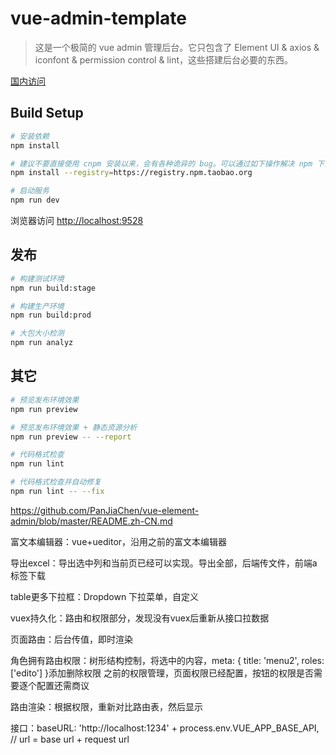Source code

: # vue-admin-template

> 这是一个极简的 vue admin 管理后台。它只包含了 Element UI & axios & iconfont & permission control & lint，这些搭建后台必要的东西。

[国内访问](https://panjiachen.gitee.io/vue-admin-template)

## Build Setup

```bash
# 安装依赖
npm install

# 建议不要直接使用 cnpm 安装以来，会有各种诡异的 bug。可以通过如下操作解决 npm 下载速度慢的问题
npm install --registry=https://registry.npm.taobao.org

# 启动服务
npm run dev
```

浏览器访问 [http://localhost:9528](http://localhost:9528)

## 发布

```bash
# 构建测试环境
npm run build:stage

# 构建生产环境
npm run build:prod

# 大包大小检测
npm run analyz
```

## 其它

```bash
# 预览发布环境效果
npm run preview

# 预览发布环境效果 + 静态资源分析
npm run preview -- --report

# 代码格式检查
npm run lint

# 代码格式检查并自动修复
npm run lint -- --fix
```


https://github.com/PanJiaChen/vue-element-admin/blob/master/README.zh-CN.md

富文本编辑器：vue+ueditor，沿用之前的富文本编辑器

导出excel：导出选中列和当前页已经可以实现。导出全部，后端传文件，前端a标签下载

table更多下拉框：Dropdown 下拉菜单，自定义

vuex持久化：路由和权限部分，发现没有vuex后重新从接口拉数据

页面路由：后台传值，即时渲染

角色拥有路由权限：树形结构控制，将选中的内容，meta: { title: 'menu2', roles: ['edito'] }添加删除权限
	之前的权限管理，页面权限已经配置，按钮的权限是否需要逐个配置还需商议

路由渲染：根据权限，重新对比路由表，然后显示

接口：baseURL: 'http://localhost:1234' + process.env.VUE_APP_BASE_API, // url = base url + request url
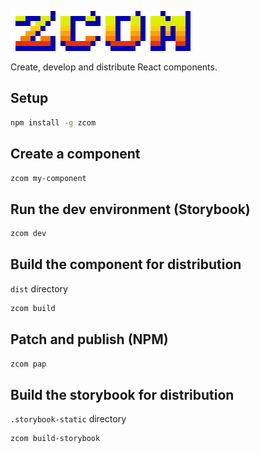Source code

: ![](img/zcom.png)

Create, develop and distribute React components.

## Setup
```bash
npm install -g zcom
```

## Create a component
```bash
zcom my-component
```

## Run the dev environment (Storybook)
```bash
zcom dev
```

## Build the component for distribution
`dist` directory

```bash
zcom build
```

## Patch and publish (NPM)
```bash
zcom pap
```

## Build the storybook for distribution
`.storybook-static` directory

```bash
zcom build-storybook
```
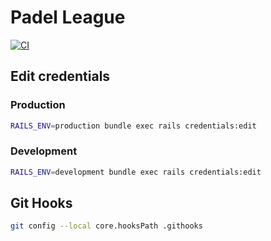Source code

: # Padel League

[![CI](https://github.com/juanmanuelramallo/padel_league/actions/workflows/ci.yml/badge.svg)](https://github.com/juanmanuelramallo/padel_league/actions/workflows/ci.yml)

## Edit credentials

### Production

```bash
RAILS_ENV=production bundle exec rails credentials:edit
```

### Development

```bash
RAILS_ENV=development bundle exec rails credentials:edit
```

## Git Hooks

```bash
git config --local core.hooksPath .githooks
```
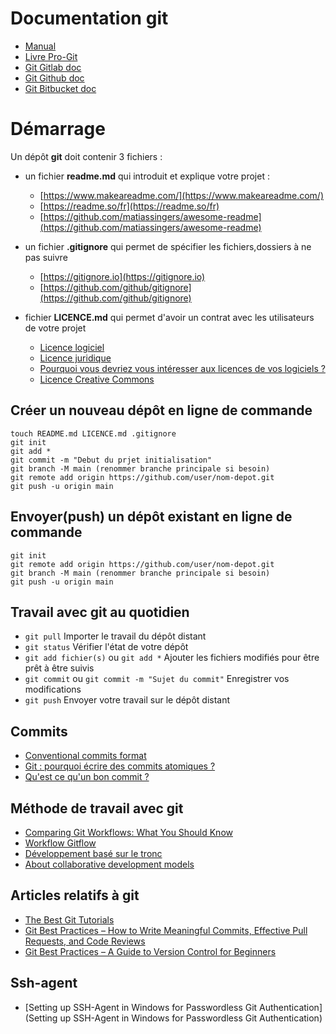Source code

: # Documentation git

- [Manual](https://git-scm.com/doc)
- [Livre Pro-Git](https://git-scm.com/book)
- [Git Gitlab doc](https://docs.gitlab.com/ee/gitlab-basics/start-using-git.html)
- [Git Github doc](https://github.com/git-guides)
- [Git Bitbucket doc](https://www.atlassian.com/git/tutorials/learn-git-with-bitbucket-cloud)

# Démarrage

Un dépôt **git** doit contenir 3 fichiers :

- un fichier **readme.md** qui introduit et explique votre projet :
    - [https://www.makeareadme.com/](https://www.makeareadme.com/)
    - [https://readme.so/fr](https://readme.so/fr)
    - [https://github.com/matiassingers/awesome-readme](https://github.com/matiassingers/awesome-readme)

- un fichier **.gitignore** qui permet de spécifier les fichiers,dossiers à ne pas suivre
    - [https://gitignore.io](https://gitignore.io)
    - [https://github.com/github/gitignore](https://github.com/github/gitignore)

- fichier **LICENCE.md** qui permet d'avoir un contrat avec les utilisateurs de votre projet
   - [Licence logiciel](https://fr.wikipedia.org/wiki/Licence_de_logiciel)
   - [Licence juridique](https://fr.wikipedia.org/wiki/Licence_(juridique))
   - [Pourquoi vous devriez vous intéresser aux licences de vos logiciels ?](https://fr.linkedin.com/pulse/pourquoi-vous-devriez-int%C3%A9resser-aux-licences-de-vos-logiciels-madet?trk=pulse-article_more-articles_related-content-card)
   - [Licence Creative Commons](https://fr.wikipedia.org/wiki/Licence_Creative_Commons)

## Créer un nouveau dépôt en ligne de commande

```
touch README.md LICENCE.md .gitignore
git init
git add *
git commit -m "Debut du prjet initialisation"
git branch -M main (renommer branche principale si besoin)
git remote add origin https://github.com/user/nom-depot.git
git push -u origin main
```

## Envoyer(push) un dépôt existant en ligne de commande

```
git init
git remote add origin https://github.com/user/nom-depot.git
git branch -M main (renommer branche principale si besoin)
git push -u origin main
```

## Travail avec git au quotidien

- `git pull` Importer le travail du dépôt distant
- `git status` Vérifier l'état de votre dépôt
- `git add fichier(s)` ou `git add *` Ajouter les fichiers modifiés pour être prêt à être suivis
- `git commit` ou `git commit -m "Sujet du commit"` Enregistrer vos modifications 
- `git push` Envoyer votre travail sur le dépôt distant

## Commits

- [Conventional commits format](https://www.conventionalcommits.org)
- [Git : pourquoi écrire des commits atomiques ?](https://www.codeheroes.fr/2021/10/25/git-pourquoi-ecrire-des-commits-atomiques/)
- [Qu'est ce qu'un bon commit ?](https://jbuget.fr/posts/qu-est-ce-qu-un-bon-commit-git/)

## Méthode de travail avec git

- [Comparing Git Workflows: What You Should Know ](https://www.atlassian.com/git/tutorials/comparing-workflows)
- [Workflow Gitflow](https://www.atlassian.com/fr/git/tutorials/comparing-workflows/gitflow-workflow)
- [Développement basé sur le tronc ](https://www.atlassian.com/fr/continuous-delivery/continuous-integration/trunk-based-development)
- [About collaborative development models](https://docs.github.com/en/pull-requests/collaborating-with-pull-requests/getting-started/about-collaborative-development-models)

## Articles relatifs à git

- [The Best Git Tutorials](https://www.freecodecamp.org/news/best-git-tutorial/)
- [Git Best Practices – How to Write Meaningful Commits, Effective Pull Requests, and Code Reviews](https://www.freecodecamp.org/news/git-best-practices-commits-and-code-reviews/)
- [Git Best Practices – A Guide to Version Control for Beginners](https://www.freecodecamp.org/news/how-to-use-git-best-practices-for-beginners/)

## Ssh-agent

- [Setting up SSH-Agent in Windows for Passwordless Git Authentication](Setting up SSH-Agent in Windows for Passwordless Git Authentication)

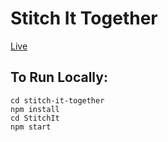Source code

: # Stitch It Together

[Live](https://stitching-it.net/)

## To Run Locally:
```
cd stitch-it-together
npm install
cd StitchIt
npm start
```
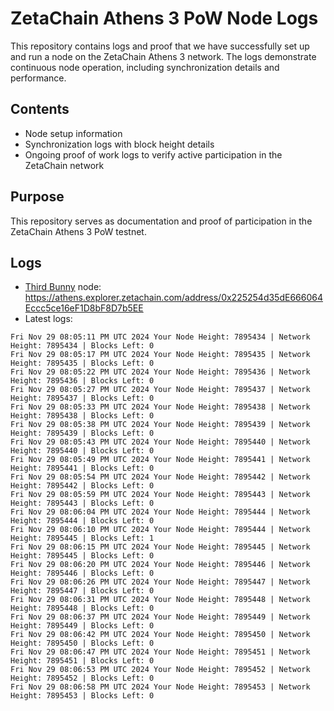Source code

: # ZetaChain Athens 3 PoW Node Logs
This repository contains logs and proof that we have successfully set up and run a node on the ZetaChain Athens 3 network. The logs demonstrate continuous node operation, including synchronization details and performance.

## Contents
- Node setup information
- Synchronization logs with block height details
- Ongoing proof of work logs to verify active participation in the ZetaChain network

## Purpose
This repository serves as documentation and proof of participation in the ZetaChain Athens 3 PoW testnet.

## Logs

- [Third Bunny](https://thirdbunny.xyz/) node: https://athens.explorer.zetachain.com/address/0x225254d35dE666064Eccc5ce16eF1D8bF8D7b5EE
- Latest logs:
```
Fri Nov 29 08:05:11 PM UTC 2024 Your Node Height: 7895434 | Network Height: 7895434 | Blocks Left: 0
Fri Nov 29 08:05:17 PM UTC 2024 Your Node Height: 7895435 | Network Height: 7895435 | Blocks Left: 0
Fri Nov 29 08:05:22 PM UTC 2024 Your Node Height: 7895436 | Network Height: 7895436 | Blocks Left: 0
Fri Nov 29 08:05:27 PM UTC 2024 Your Node Height: 7895437 | Network Height: 7895437 | Blocks Left: 0
Fri Nov 29 08:05:33 PM UTC 2024 Your Node Height: 7895438 | Network Height: 7895438 | Blocks Left: 0
Fri Nov 29 08:05:38 PM UTC 2024 Your Node Height: 7895439 | Network Height: 7895439 | Blocks Left: 0
Fri Nov 29 08:05:43 PM UTC 2024 Your Node Height: 7895440 | Network Height: 7895440 | Blocks Left: 0
Fri Nov 29 08:05:49 PM UTC 2024 Your Node Height: 7895441 | Network Height: 7895441 | Blocks Left: 0
Fri Nov 29 08:05:54 PM UTC 2024 Your Node Height: 7895442 | Network Height: 7895442 | Blocks Left: 0
Fri Nov 29 08:05:59 PM UTC 2024 Your Node Height: 7895443 | Network Height: 7895443 | Blocks Left: 0
Fri Nov 29 08:06:04 PM UTC 2024 Your Node Height: 7895444 | Network Height: 7895444 | Blocks Left: 0
Fri Nov 29 08:06:10 PM UTC 2024 Your Node Height: 7895444 | Network Height: 7895445 | Blocks Left: 1
Fri Nov 29 08:06:15 PM UTC 2024 Your Node Height: 7895445 | Network Height: 7895445 | Blocks Left: 0
Fri Nov 29 08:06:20 PM UTC 2024 Your Node Height: 7895446 | Network Height: 7895446 | Blocks Left: 0
Fri Nov 29 08:06:26 PM UTC 2024 Your Node Height: 7895447 | Network Height: 7895447 | Blocks Left: 0
Fri Nov 29 08:06:31 PM UTC 2024 Your Node Height: 7895448 | Network Height: 7895448 | Blocks Left: 0
Fri Nov 29 08:06:37 PM UTC 2024 Your Node Height: 7895449 | Network Height: 7895449 | Blocks Left: 0
Fri Nov 29 08:06:42 PM UTC 2024 Your Node Height: 7895450 | Network Height: 7895450 | Blocks Left: 0
Fri Nov 29 08:06:47 PM UTC 2024 Your Node Height: 7895451 | Network Height: 7895451 | Blocks Left: 0
Fri Nov 29 08:06:53 PM UTC 2024 Your Node Height: 7895452 | Network Height: 7895452 | Blocks Left: 0
Fri Nov 29 08:06:58 PM UTC 2024 Your Node Height: 7895453 | Network Height: 7895453 | Blocks Left: 0
```
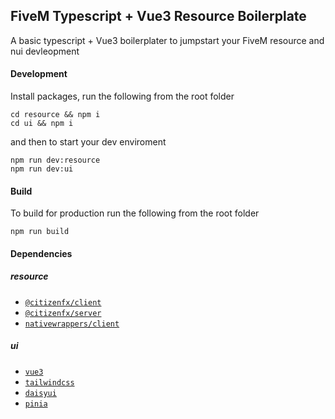 ## FiveM Typescript + Vue3 Resource Boilerplate

A basic typescript + Vue3 boilerplater to jumpstart your FiveM resource and nui devleopment

 #### Development
 Install packages, run the following from the root folder 
 ```
 cd resource && npm i
 cd ui && npm i
 ```
 
and then to start your dev enviroment

 ```
 npm run dev:resource
 npm run dev:ui
 ```

 #### Build

 To build for production run the following from the root folder

 `npm run build`




#### Dependencies
 
 ##### resource 
 - [`@citizenfx/client`](https://www.npmjs.com/package/@citizenfx/client)
 - [`@citizenfx/server`](https://www.npmjs.com/package/@citizenfx/server)
 - [`nativewrappers/client`](https://www.npmjs.com/package/@nativewrappers/client)

 ##### ui
 - [`vue3`](https://vuejs.org/guide/introduction.html)
 - [`tailwindcss`](https://tailwindcss.com/)
 - [`daisyui`](https://daisyui.com/components/)
 - [`pinia`](https://pinia.vuejs.org/)

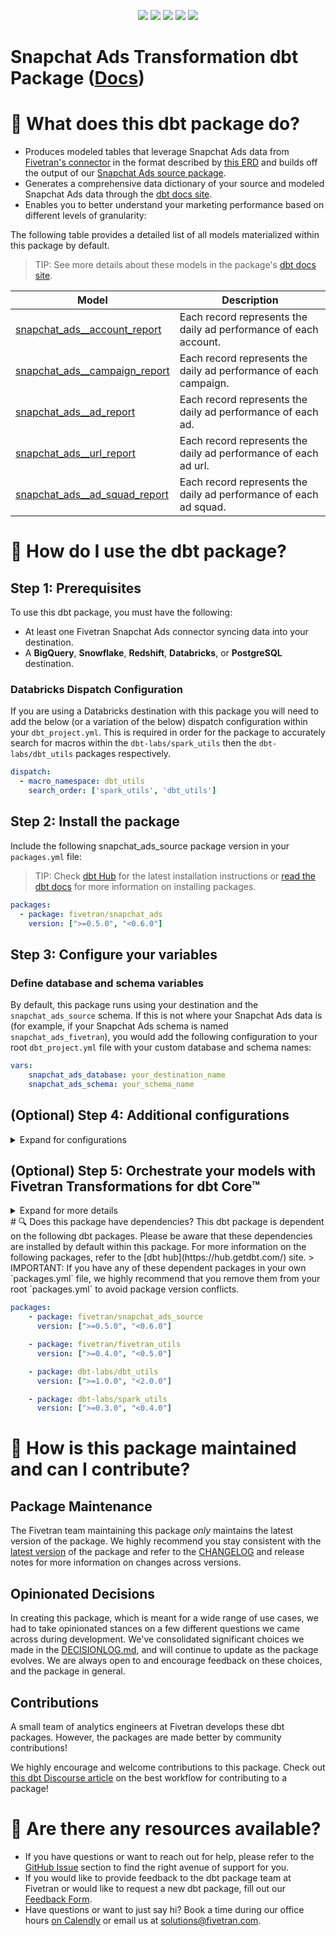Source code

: <p align="center">
    <a alt="License"
        href="https://github.com/fivetran/dbt_snapchat_ads/blob/main/LICENSE">
        <img src="https://img.shields.io/badge/License-Apache%202.0-blue.svg" /></a>
    <a alt="Fivetran-Release"
        href="https://fivetran.com/docs/getting-started/core-concepts#releasephases">
        <img src="https://img.shields.io/badge/Fivetran Release Phase-_Beta-orange.svg" /></a>
    <a alt="dbt-core">
        <img src="https://img.shields.io/badge/dbt_Core™_version->=1.3.0_,<2.0.0-orange.svg" /></a>
    <a alt="Maintained?">
        <img src="https://img.shields.io/badge/Maintained%3F-yes-green.svg" /></a>
    <a alt="PRs">
        <img src="https://img.shields.io/badge/Contributions-welcome-blueviolet" /></a>
</p>

# Snapchat Ads Transformation dbt Package ([Docs](https://fivetran.github.io/dbt_snapchat_ads/))
# 📣 What does this dbt package do?
- Produces modeled tables that leverage Snapchat Ads data from [Fivetran's connector](https://fivetran.com/docs/applications/snapchat_ads) in the format described by [this ERD](https://fivetran.com/docs/applications/snapchat_ads#schemainformation) and builds off the output of our [Snapchat Ads source package](https://github.com/fivetran/dbt_snapchat_ads_source).
- Generates a comprehensive data dictionary of your source and modeled Snapchat Ads data through the [dbt docs site](https://fivetran.github.io/dbt_snapchat_ads/).
- Enables you to better understand your marketing performance based on different levels of granularity:

The following table provides a detailed list of all models materialized within this package by default. 
> TIP: See more details about these models in the package's [dbt docs site](https://fivetran.github.io/dbt_snapchat_ads/#!/overview?g_v=1&g_e=seeds).

| **Model**                    | **Description**                                                                                                        |
| ---------------------------- | ---------------------------------------------------------------------------------------------------------------------- |
| [snapchat_ads__account_report](https://fivetran.github.io/dbt_snapchat_ads/#!/model/model.snapchat_ads.snapchat_ads__account_report)     | Each record represents the daily ad performance of each account.                                                       |
| [snapchat_ads__campaign_report](https://fivetran.github.io/dbt_snapchat_ads/#!/model/model.snapchat_ads.snapchat_ads__campaign_report)    | Each record represents the daily ad performance of each campaign.                                                      |
| [snapchat_ads__ad_report](https://fivetran.github.io/dbt_snapchat_ads/#!/model/model.snapchat_ads.snapchat_ads__ad_report)          | Each record represents the daily ad performance of each ad.                                                            |
| [snapchat_ads__url_report](https://fivetran.github.io/dbt_snapchat_ads/#!/model/model.snapchat_ads.snapchat_ads__url_report)         | Each record represents the daily ad performance of each ad url.                                                           |
| [snapchat_ads__ad_squad_report](https://fivetran.github.io/dbt_snapchat_ads/#!/model/model.snapchat_ads.snapchat_ads__ad_squad_report)    | Each record represents the daily ad performance of each ad squad.         
# 🎯 How do I use the dbt package?

## Step 1: Prerequisites
To use this dbt package, you must have the following:

- At least one Fivetran Snapchat Ads connector syncing data into your destination.
- A **BigQuery**, **Snowflake**, **Redshift**, **Databricks**, or **PostgreSQL** destination.

### Databricks Dispatch Configuration
If you are using a Databricks destination with this package you will need to add the below (or a variation of the below) dispatch configuration within your `dbt_project.yml`. This is required in order for the package to accurately search for macros within the `dbt-labs/spark_utils` then the `dbt-labs/dbt_utils` packages respectively.
```yml
dispatch:
  - macro_namespace: dbt_utils
    search_order: ['spark_utils', 'dbt_utils']
```

## Step 2: Install the package
Include the following snapchat_ads_source package version in your `packages.yml` file:
> TIP: Check [dbt Hub](https://hub.getdbt.com/) for the latest installation instructions or [read the dbt docs](https://docs.getdbt.com/docs/package-management) for more information on installing packages.
```yaml
packages:
  - package: fivetran/snapchat_ads
    version: [">=0.5.0", "<0.6.0"]

```
## Step 3: Configure your variables

### Define database and schema variables
By default, this package runs using your destination and the `snapchat_ads_source` schema. If this is not where your Snapchat Ads data is (for example, if your Snapchat Ads schema is named `snapchat_ads_fivetran`), you would add the following configuration to your root `dbt_project.yml` file with your custom database and schema names:

```yml
vars:
    snapchat_ads_database: your_destination_name
    snapchat_ads_schema: your_schema_name 
```

## (Optional) Step 4: Additional configurations
<details><summary>Expand for configurations</summary>

### Passing Through Additional Metrics
By default, this package will select `clicks`, `impressions`, and `cost` from the source reporting tables to store into the staging models. If you would like to pass through additional metrics to the staging models, add the below configurations to your `dbt_project.yml` file. These variables allow for the pass-through fields to be aliased (`alias`) if desired, but not required. Use the below format for declaring the respective pass-through variables:

>**Note** Please ensure you exercised due diligence when adding metrics to these models. The metrics added by default (taps, impressions, and spend) have been vetted by the Fivetran team maintaining this package for accuracy. There are metrics included within the source reports, for example metric averages, which may be inaccurately represented at the grain for reports created in this package. You will want to ensure whichever metrics you pass through are indeed appropriate to aggregate at the respective reporting levels provided in this package.

```yml
vars:
    snapchat_ads__ad_hourly_passthrough_metrics: 
      - name: "new_custom_field"
        alias: "custom_field"
    snapchat_ads__ad_squad_hourly_passthrough_metrics:
      - name: "this_field"
    snapchat_ads__campaign_hourly_report_passthrough_metrics:
      - name: "unique_string_field"
        alias: "field_id"
```

### Change the source table references
If an individual source table has a different name than the package expects, add the table name as it appears in your destination to the respective variable:
> IMPORTANT: See this project's [`dbt_project.yml`](https://github.com/fivetran/dbt_snapchat_ads_source/blob/main/dbt_project.yml) variable declarations to see the expected names.
    
```yml
vars:
    snapchat_ads_<default_source_table_name>_identifier: your_table_name 
```
    
### Change the build schema
By default, this package builds the Snapchat Ads staging models within a schema titled (`<target_schema>` + `_stg_snapchat_ads`) and your Snapchat Ads modeling models within a schema titled (`<target_schema>` + `_snapchat_ads`) in your destination. If this is not where you would like your Snapchat Ads data to be written to, add the following configuration to your root `dbt_project.yml` file:

```yml
models:
    snapchat_ads_source:
      +schema: my_new_schema_name # leave blank for just the target_schema
    snapchat_ads:
      +schema: my_new_schema_name # leave blank for just the target_schema
```

</details>

## (Optional) Step 5: Orchestrate your models with Fivetran Transformations for dbt Core™
<details><summary>Expand for more details</summary>
    
Fivetran offers the ability for you to orchestrate your dbt project through [Fivetran Transformations for dbt Core™](https://fivetran.com/docs/transformations/dbt). Learn how to set up your project for orchestration through Fivetran in our [Transformations for dbt Core setup guides](https://fivetran.com/docs/transformations/dbt#setupguide).

</details>
# 🔍 Does this package have dependencies?
This dbt package is dependent on the following dbt packages. Please be aware that these dependencies are installed by default within this package. For more information on the following packages, refer to the [dbt hub](https://hub.getdbt.com/) site.
> IMPORTANT: If you have any of these dependent packages in your own `packages.yml` file, we highly recommend that you remove them from your root `packages.yml` to avoid package version conflicts.
    
```yml
packages:
    - package: fivetran/snapchat_ads_source
      version: [">=0.5.0", "<0.6.0"]

    - package: fivetran/fivetran_utils
      version: [">=0.4.0", "<0.5.0"]

    - package: dbt-labs/dbt_utils
      version: [">=1.0.0", "<2.0.0"]

    - package: dbt-labs/spark_utils
      version: [">=0.3.0", "<0.4.0"]
```
# 🙌 How is this package maintained and can I contribute?
## Package Maintenance
The Fivetran team maintaining this package _only_ maintains the latest version of the package. We highly recommend you stay consistent with the [latest version](https://hub.getdbt.com/fivetran/snapchat_ads/latest/) of the package and refer to the [CHANGELOG](https://github.com/fivetran/dbt_snapchat_ads/blob/main/CHANGELOG.md) and release notes for more information on changes across versions.

## Opinionated Decisions
In creating this package, which is meant for a wide range of use cases, we had to take opinionated stances on a few different questions we came across during development. We've consolidated significant choices we made in the [DECISIONLOG.md](https://github.com/fivetran/dbt_snapchat_ads/blob/main/DECISIONLOG.md), and will continue to update as the package evolves. We are always open to and encourage feedback on these choices, and the package in general.

## Contributions
A small team of analytics engineers at Fivetran develops these dbt packages. However, the packages are made better by community contributions! 

We highly encourage and welcome contributions to this package. Check out [this dbt Discourse article](https://discourse.getdbt.com/t/contributing-to-a-dbt-package/657) on the best workflow for contributing to a package!

# 🏪 Are there any resources available?
- If you have questions or want to reach out for help, please refer to the [GitHub Issue](https://github.com/fivetran/dbt_snapchat_ads/issues/new/choose) section to find the right avenue of support for you.
- If you would like to provide feedback to the dbt package team at Fivetran or would like to request a new dbt package, fill out our [Feedback Form](https://www.surveymonkey.com/r/DQ7K7WW).
- Have questions or want to just say hi? Book a time during our office hours [on Calendly](https://calendly.com/fivetran-solutions-team/fivetran-solutions-team-office-hours) or email us at solutions@fivetran.com.
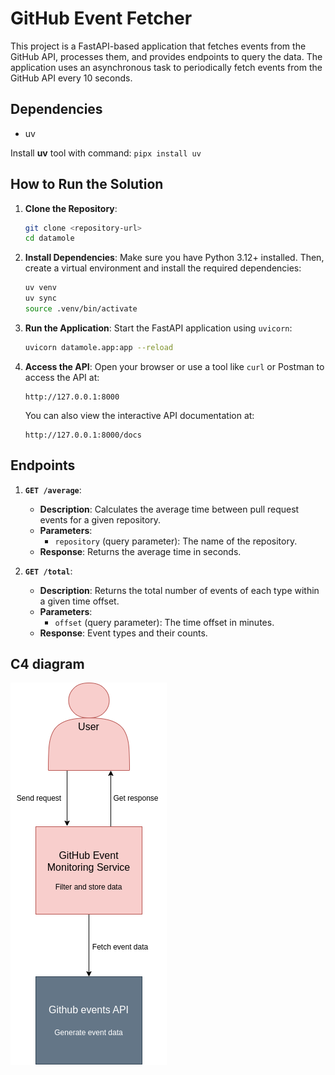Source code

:# GitHub Event Fetcher

This project is a FastAPI-based application that fetches events from the GitHub API, processes them, and provides endpoints to query the data. The application uses an asynchronous task to periodically fetch events from the GitHub API every 10 seconds.

## Dependencies

 - uv

Install **uv** tool with command: ```pipx install uv```

## How to Run the Solution

1. **Clone the Repository**:
    ```bash
    git clone <repository-url>
    cd datamole
    ```

2. **Install Dependencies**:
    Make sure you have Python 3.12+ installed. Then, create a virtual environment and install the required dependencies:
    ```bash
    uv venv
    uv sync
    source .venv/bin/activate
    ```

3. **Run the Application**:
    Start the FastAPI application using `uvicorn`:
    ```bash
    uvicorn datamole.app:app --reload
    ```

4. **Access the API**:
    Open your browser or use a tool like `curl` or Postman to access the API at:
    ```
    http://127.0.0.1:8000
    ```

    You can also view the interactive API documentation at:
    ```
    http://127.0.0.1:8000/docs
    ```

## Endpoints

1. **`GET /average`**:
    - **Description**: Calculates the average time between pull request events for a given repository.
    - **Parameters**:
      - `repository` (query parameter): The name of the repository.
    - **Response**: Returns the average time in seconds.

2. **`GET /total`**:
    - **Description**: Returns the total number of events of each type within a given time offset.
    - **Parameters**:
      - `offset` (query parameter): The time offset in minutes.
    - **Response**: Event types and their counts.

## C4 diagram

![C4 Diagram](datamole.png)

========================================================================

* Directions *
Output only the lines that run from the one containing "This project is" through the last line of the material above, both included.

* Answer box *
This project is a FastAPI-based application that fetches events from the GitHub API, processes them, and provides endpoints to query the data. The application uses an asynchronous task to periodically fetch events from the GitHub API every 10 seconds.

## Dependencies

 - uv

Install **uv** tool with command: ```pipx install uv```

## How to Run the Solution

1. **Clone the Repository**:
    ```bash
    git clone <repository-url>
    cd datamole
    ```

2. **Install Dependencies**:
    Make sure you have Python 3.12+ installed. Then, create a virtual environment and install the required dependencies:
    ```bash
    uv venv
    uv sync
    source .venv/bin/activate
    ```

3. **Run the Application**:
    Start the FastAPI application using `uvicorn`:
    ```bash
    uvicorn datamole.app:app --reload
    ```

4. **Access the API**:
    Open your browser or use a tool like `curl` or Postman to access the API at:
    ```
    http://127.0.0.1:8000
    ```

    You can also view the interactive API documentation at:
    ```
    http://127.0.0.1:8000/docs
    ```

## Endpoints

1. **`GET /average`**:
    - **Description**: Calculates the average time between pull request events for a given repository.
    - **Parameters**:
      - `repository` (query parameter): The name of the repository.
    - **Response**: Returns the average time in seconds.

2. **`GET /total`**:
    - **Description**: Returns the total number of events of each type within a given time offset.
    - **Parameters**:
      - `offset` (query parameter): The time offset in minutes.
    - **Response**: Event types and their counts.

## C4 diagram

![C4 Diagram](datamole.png)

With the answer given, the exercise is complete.